Copy every line below where the string "time" is found.

+++ Input data +++

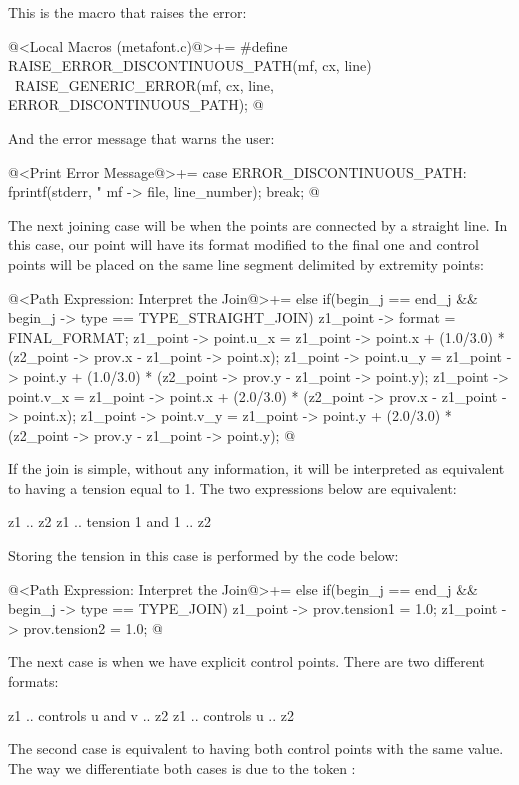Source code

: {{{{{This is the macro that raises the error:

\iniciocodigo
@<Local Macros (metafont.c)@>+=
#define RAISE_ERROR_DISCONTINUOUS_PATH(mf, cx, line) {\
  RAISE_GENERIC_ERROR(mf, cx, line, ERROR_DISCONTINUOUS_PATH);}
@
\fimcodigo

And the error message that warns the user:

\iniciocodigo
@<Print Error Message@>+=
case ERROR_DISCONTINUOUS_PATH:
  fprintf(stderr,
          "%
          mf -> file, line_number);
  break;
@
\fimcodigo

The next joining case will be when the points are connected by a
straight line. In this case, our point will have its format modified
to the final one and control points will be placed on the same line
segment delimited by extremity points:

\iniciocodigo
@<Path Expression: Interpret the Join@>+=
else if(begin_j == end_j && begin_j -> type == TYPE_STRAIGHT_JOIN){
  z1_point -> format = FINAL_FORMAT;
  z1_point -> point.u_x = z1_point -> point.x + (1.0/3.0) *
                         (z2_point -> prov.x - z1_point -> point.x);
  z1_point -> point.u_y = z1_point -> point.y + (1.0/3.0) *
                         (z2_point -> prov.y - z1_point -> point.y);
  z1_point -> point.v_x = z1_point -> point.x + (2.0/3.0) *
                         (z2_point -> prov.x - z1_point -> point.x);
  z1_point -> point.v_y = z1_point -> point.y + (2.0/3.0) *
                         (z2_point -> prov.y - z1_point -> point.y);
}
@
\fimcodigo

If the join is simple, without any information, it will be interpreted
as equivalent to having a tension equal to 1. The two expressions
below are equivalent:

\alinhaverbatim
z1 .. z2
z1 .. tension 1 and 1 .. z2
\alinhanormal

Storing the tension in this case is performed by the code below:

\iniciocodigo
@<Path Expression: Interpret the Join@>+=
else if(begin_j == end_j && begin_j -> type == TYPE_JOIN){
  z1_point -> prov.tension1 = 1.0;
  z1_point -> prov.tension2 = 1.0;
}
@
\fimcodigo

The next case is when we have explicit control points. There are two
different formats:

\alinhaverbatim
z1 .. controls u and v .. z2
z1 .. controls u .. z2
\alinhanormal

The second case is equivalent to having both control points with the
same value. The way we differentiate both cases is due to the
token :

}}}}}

+++
+++ Input data +++

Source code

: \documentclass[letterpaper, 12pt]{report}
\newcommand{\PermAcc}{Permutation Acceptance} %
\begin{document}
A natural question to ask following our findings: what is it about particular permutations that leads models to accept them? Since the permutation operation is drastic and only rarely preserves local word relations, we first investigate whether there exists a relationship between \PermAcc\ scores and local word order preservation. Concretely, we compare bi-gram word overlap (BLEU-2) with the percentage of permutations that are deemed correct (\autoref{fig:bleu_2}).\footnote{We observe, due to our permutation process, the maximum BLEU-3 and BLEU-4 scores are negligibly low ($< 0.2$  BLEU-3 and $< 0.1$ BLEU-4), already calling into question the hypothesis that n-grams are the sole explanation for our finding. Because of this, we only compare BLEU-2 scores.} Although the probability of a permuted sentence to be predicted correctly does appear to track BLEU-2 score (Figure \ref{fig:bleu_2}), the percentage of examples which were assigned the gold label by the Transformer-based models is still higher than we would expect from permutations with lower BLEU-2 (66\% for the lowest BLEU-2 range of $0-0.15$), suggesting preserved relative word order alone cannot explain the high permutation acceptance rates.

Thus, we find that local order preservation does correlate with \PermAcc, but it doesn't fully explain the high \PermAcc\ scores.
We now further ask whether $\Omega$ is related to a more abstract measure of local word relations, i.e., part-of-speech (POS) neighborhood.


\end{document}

+++
+++ Input data +++

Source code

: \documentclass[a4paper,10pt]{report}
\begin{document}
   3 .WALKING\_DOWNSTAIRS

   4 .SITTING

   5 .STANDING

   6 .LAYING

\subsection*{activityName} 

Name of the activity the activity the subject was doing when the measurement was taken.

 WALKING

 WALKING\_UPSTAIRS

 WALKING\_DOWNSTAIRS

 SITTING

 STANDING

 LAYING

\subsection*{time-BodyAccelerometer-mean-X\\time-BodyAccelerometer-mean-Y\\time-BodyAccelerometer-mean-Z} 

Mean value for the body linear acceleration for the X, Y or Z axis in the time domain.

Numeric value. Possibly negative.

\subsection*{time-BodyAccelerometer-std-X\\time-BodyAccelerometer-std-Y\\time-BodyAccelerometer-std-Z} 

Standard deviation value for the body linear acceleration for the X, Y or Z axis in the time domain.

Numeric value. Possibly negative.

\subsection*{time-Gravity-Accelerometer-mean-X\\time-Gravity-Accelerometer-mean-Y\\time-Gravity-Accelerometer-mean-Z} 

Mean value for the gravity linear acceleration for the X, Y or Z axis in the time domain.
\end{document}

+++

Answer:
\subsection*{time-BodyAccelerometer-mean-X\\time-BodyAccelerometer-mean-Y\\time-BodyAccelerometer-mean-Z} 
Mean value for the body linear acceleration for the X, Y or Z axis in the time domain.
\subsection*{time-BodyAccelerometer-std-X\\time-BodyAccelerometer-std-Y\\time-BodyAccelerometer-std-Z} 
Standard deviation value for the body linear acceleration for the X, Y or Z axis in the time domain.
\subsection*{time-Gravity-Accelerometer-mean-X\\time-Gravity-Accelerometer-mean-Y\\time-Gravity-Accelerometer-mean-Z} 
Mean value for the gravity linear acceleration for the X, Y or Z axis in the time domain.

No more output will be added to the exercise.